Start of Recorded information

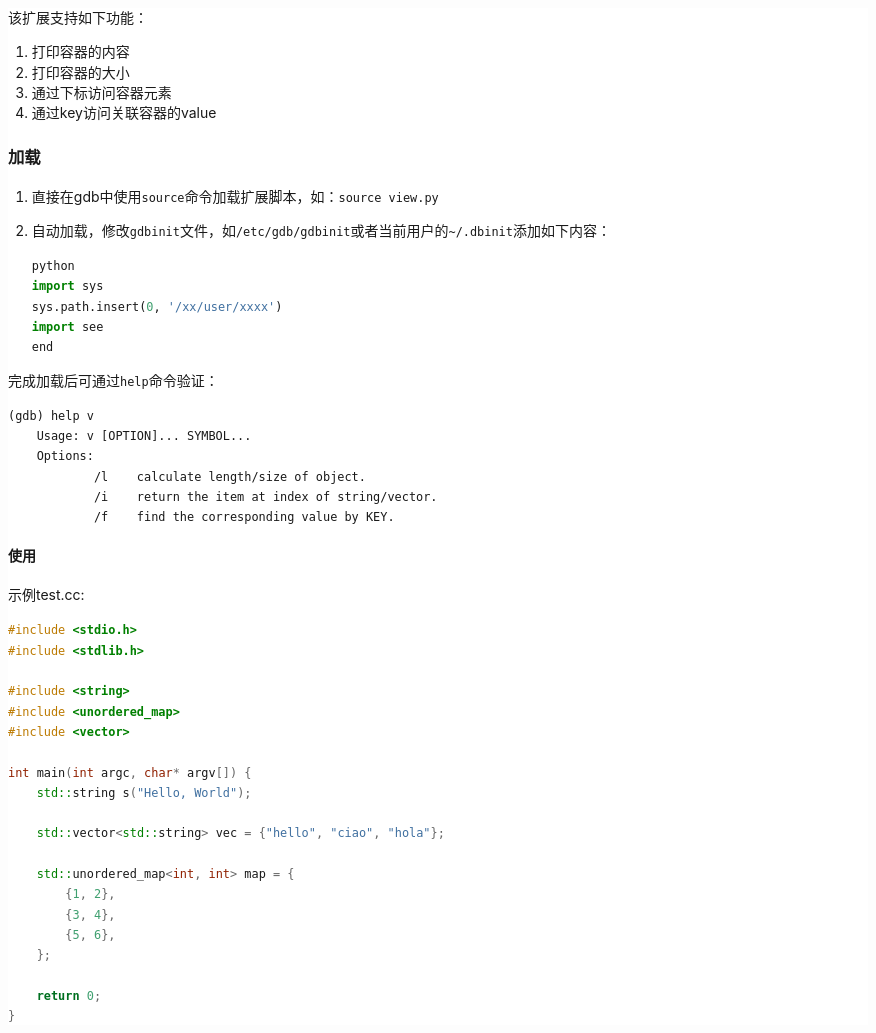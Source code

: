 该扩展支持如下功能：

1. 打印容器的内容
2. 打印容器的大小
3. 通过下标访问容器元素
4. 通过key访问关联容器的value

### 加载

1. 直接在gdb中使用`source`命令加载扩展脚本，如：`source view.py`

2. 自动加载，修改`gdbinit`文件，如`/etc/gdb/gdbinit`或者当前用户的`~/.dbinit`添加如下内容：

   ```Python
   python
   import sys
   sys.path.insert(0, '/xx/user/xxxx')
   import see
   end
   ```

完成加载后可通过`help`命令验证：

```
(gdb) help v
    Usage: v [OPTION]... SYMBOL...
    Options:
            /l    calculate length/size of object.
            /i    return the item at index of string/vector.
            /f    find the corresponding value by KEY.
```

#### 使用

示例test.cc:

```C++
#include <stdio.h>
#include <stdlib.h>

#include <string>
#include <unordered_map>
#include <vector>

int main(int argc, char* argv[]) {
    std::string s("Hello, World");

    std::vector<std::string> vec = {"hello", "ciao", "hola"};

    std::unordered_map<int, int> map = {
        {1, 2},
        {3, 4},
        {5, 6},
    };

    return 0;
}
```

End of Recorded information
Start of Recorded information

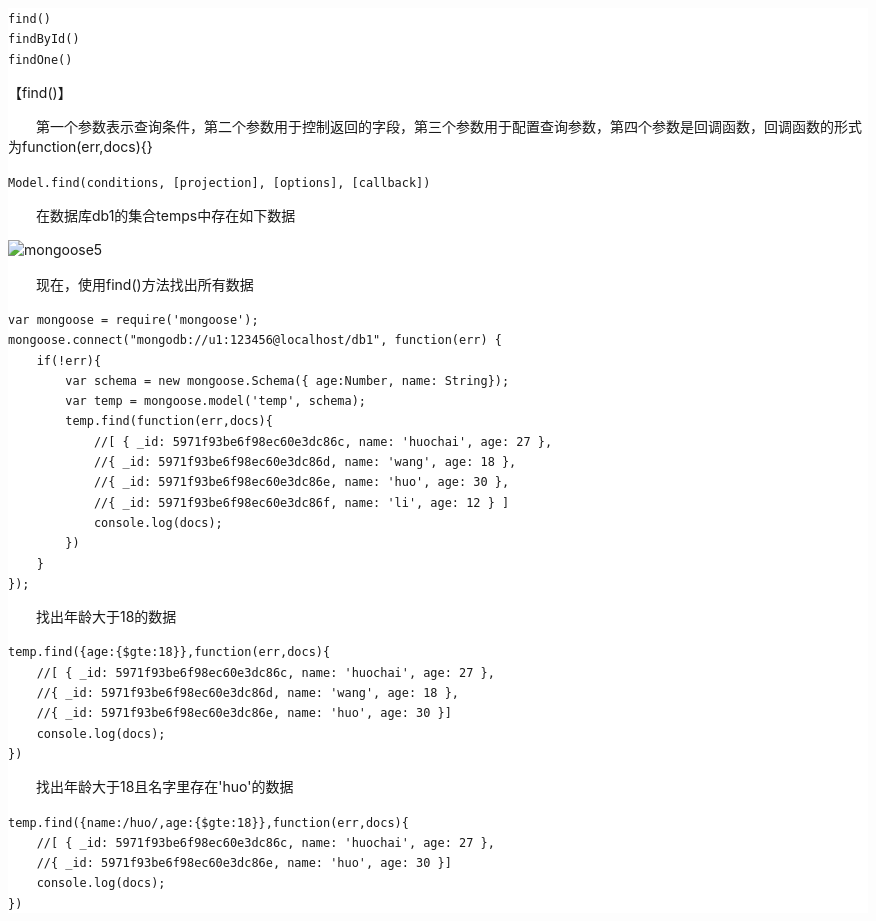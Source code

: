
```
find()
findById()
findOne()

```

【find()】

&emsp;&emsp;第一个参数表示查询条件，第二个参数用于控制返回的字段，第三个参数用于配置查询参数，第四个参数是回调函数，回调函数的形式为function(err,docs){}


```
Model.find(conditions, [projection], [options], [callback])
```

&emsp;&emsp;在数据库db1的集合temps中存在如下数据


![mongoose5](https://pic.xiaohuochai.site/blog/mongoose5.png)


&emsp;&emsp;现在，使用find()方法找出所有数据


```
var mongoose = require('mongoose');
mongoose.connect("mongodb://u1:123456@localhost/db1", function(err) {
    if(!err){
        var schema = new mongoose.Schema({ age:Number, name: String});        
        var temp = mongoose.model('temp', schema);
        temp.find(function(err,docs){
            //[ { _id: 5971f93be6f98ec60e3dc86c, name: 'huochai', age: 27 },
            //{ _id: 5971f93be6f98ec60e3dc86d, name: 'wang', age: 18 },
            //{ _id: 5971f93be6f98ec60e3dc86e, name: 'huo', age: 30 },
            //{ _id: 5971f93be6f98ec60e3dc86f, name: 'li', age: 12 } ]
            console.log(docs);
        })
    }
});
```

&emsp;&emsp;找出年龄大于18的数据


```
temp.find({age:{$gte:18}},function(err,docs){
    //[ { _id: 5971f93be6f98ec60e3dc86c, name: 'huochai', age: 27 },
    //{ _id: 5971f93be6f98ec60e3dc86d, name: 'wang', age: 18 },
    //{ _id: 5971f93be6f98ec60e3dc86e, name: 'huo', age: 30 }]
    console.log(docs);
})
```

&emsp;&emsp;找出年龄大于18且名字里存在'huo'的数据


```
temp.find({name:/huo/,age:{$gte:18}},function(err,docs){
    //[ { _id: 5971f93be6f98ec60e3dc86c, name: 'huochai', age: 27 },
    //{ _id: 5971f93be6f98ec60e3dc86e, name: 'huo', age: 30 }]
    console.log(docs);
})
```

End of Recorded information
Start of Recorded information

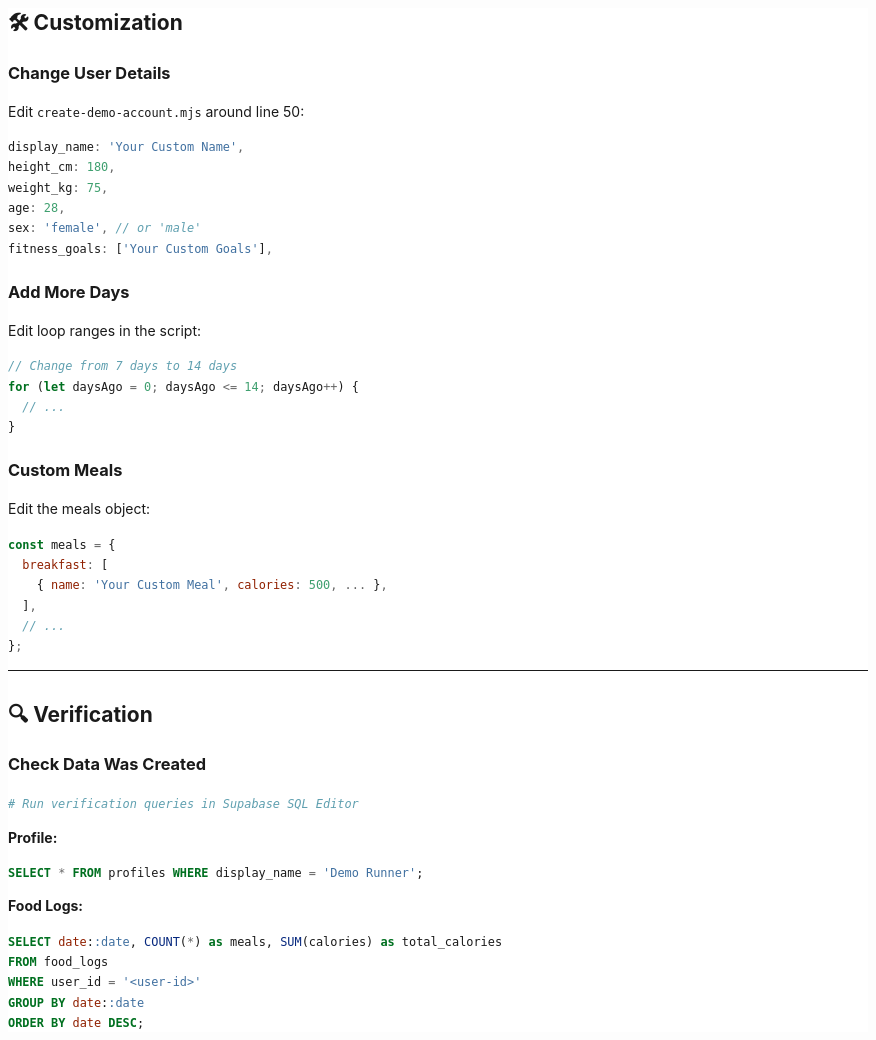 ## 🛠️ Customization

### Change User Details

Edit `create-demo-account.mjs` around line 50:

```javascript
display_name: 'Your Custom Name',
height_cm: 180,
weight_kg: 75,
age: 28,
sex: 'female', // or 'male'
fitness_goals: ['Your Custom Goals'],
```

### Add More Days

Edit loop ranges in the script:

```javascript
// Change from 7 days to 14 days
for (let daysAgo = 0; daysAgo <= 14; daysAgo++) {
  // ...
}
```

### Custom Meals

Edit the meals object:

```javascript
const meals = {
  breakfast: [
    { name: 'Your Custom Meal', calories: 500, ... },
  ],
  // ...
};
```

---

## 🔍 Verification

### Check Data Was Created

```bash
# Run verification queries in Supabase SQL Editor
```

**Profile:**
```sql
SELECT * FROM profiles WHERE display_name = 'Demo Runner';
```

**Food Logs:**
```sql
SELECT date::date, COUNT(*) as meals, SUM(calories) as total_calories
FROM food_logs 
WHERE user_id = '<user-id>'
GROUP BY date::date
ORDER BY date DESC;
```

End of Recorded information

In the records above, find every line with the word "include" and copy it.

[Answer below]:
#include <stdio.h>
#include <stdlib.h>
#include <string>
#include <unordered_map>
#include <vector>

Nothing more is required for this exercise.